Зимой 1942/43 года театр Райкина получил направление на Кавказский фронт, где в это время не прекращались упорные бои. Основным местом его дислокации был Геленджик, где находилась база Черноморского флота. На побережье в бывших санаториях разместились госпитали. Хотя Сталинградская эпопея уже завершалась, враг отступал (14 февраля 1943 года нашими войсками был освобожден Ростов), а кольцо вокруг армии Паулюса продолжало неумолимо сжиматься, обстановка на Кавказе оставалась по-прежнему сложной. Пересеченная местность, холодные дожди в долинах и на побережье, разлившиеся реки, размытые дороги, метель и гололедица на горных перевалах — всё это сильно затрудняло наступательные операции Черноморской группы войск Закавказского фронта, которой в это время командовал генерал Иван Ефимович Петров. В распоряжении его штаба и находился Ленинградский театр эстрады и миниатюр, выступавший на военных катерах, в блиндажах, землянках, госпиталях — где придется. В стареньком автобусе он разъезжал по горным дорогам в гололедицу, метель и распутицу, под бомбежкой и обстрелом.
«Как ни старались нас беречь, — рассказывает Аркадий Исаакович, — всё же иногда мы рисковали. Выступали под артобстрелом, ездили по дорогам, которые бомбил враг. Однажды мы застряли со своим автобусом на горном перевале, была жуткая метель, на дороге гололед, и вниз с перевала пропускали только машины, колеса которых были обмотаны цепями. Мерзнуть всю ночь в заледеневшем автобусе нам было вдвойне обидно, потому что мы имели предписание, спустившись с гор, встать на постой в приморском городе. Оставалось всего несколько часов езды, а там нас ждали тепло и еда. Но пришлось потерпеть. А наутро мы узнали, что дом, куда мы направлялись и где нам приготовили встречу, в ту ночь разбомбила дотла вражеская авиация». В этот же день артисты еще раз ушли от смерти. Из-за невольного опоздания расписание сдвинулось и оказалось, что в поселке Кабардинка, где они должны были выступать, снаряд как раз в это время попал в эстраду.
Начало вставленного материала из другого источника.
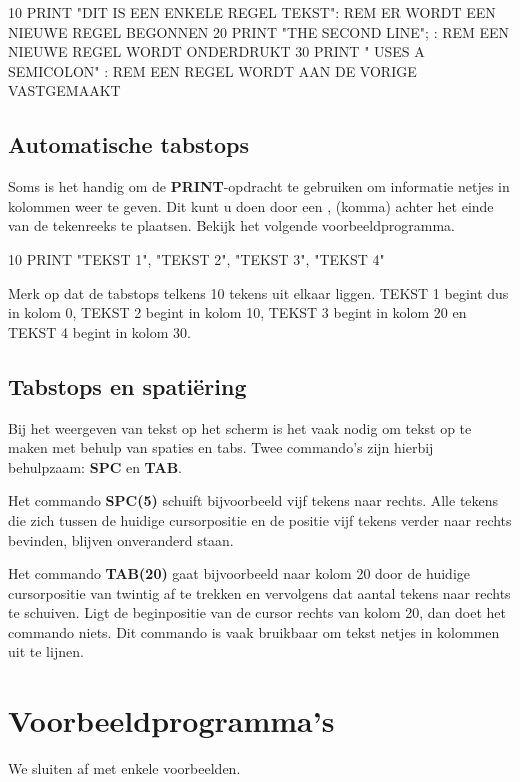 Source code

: \begin{screencode}
10 PRINT "DIT IS EEN ENKELE REGEL TEKST": REM ER WORDT EEN NIEUWE REGEL BEGONNEN
20 PRINT "THE SECOND LINE"; : REM EEN NIEUWE REGEL WORDT ONDERDRUKT
30 PRINT " USES A SEMICOLON" : REM EEN REGEL WORDT AAN DE VORIGE VASTGEMAAKT
\end{screencode}

\subsection{Automatische tabstops}Soms is het handig om de {\bf PRINT}-opdracht te gebruiken om informatie netjes in kolommen weer te geven. Dit kunt u doen door een , (komma) achter het einde van de tekenreeks te plaatsen. Bekijk het volgende voorbeeldprogramma.

\begin{screencode}
10 PRINT "TEKST 1", "TEKST 2", "TEKST 3", "TEKST 4"
\end{screencode}

Merk op dat de tabstops telkens 10 tekens uit elkaar liggen. TEKST 1 begint dus in kolom 0, TEKST 2 begint in kolom 10, TEKST 3 begint in kolom 20 en TEKST 4 begint in kolom 30.

\subsection{Tabstops en spatiëring}Bij het weergeven van tekst op het scherm is het vaak nodig om tekst op te maken met behulp van spaties en tabs. Twee commando's zijn hierbij behulpzaam: {\bf SPC} en {\bf TAB}.

Het commando {\bf SPC(5)} schuift bijvoorbeeld vijf tekens naar rechts. Alle tekens die zich tussen de huidige cursorpositie en de positie vijf tekens verder naar rechts bevinden, blijven onveranderd staan.

Het commando {\bf TAB(20)} gaat bijvoorbeeld naar kolom 20 door de huidige cursorpositie van twintig af te trekken en vervolgens dat aantal tekens naar rechts te schuiven. Ligt de beginpositie van de cursor rechts van kolom 20, dan doet het commando niets. Dit commando is vaak bruikbaar om tekst netjes in kolommen uit te lijnen.

\section{Voorbeeldprogramma's}

We sluiten af met enkele voorbeelden.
Маршруты театра нередко определял адмирал Георгий Никитич Холостяков. Так, по его указанию состоялась запомнившаяся всем участникам поездка на «крайнюю точку советской земли», где находилась батарея лейтенанта Зубкова, которая обстреливала занятый фашистами Новороссийск со стороны залива. Она ярко описана Руфью Марковной, проявившей себя незаурядным литератором. Рассказала о ней в своей книге «Разрозненные страницы» и Рина Васильевна Зеленая:
«Сорок третий год. Ленинградский театр миниатюр во главе с Аркадием Райкиным направлен на обслуживание Черноморского флота. Мы под Геленджиком. Живем в блиндаже, или кубрике (как говорят матросы), в огневом взводе товарища Мельника. Мы носимся, как нечистая сила, по всем батареям, по всем дорогам и направлениям, выступаем то в порту, то на корабле... то на подлодке, то на аэродроме. Мы были везде, кроме легендарной батареи Зубкова.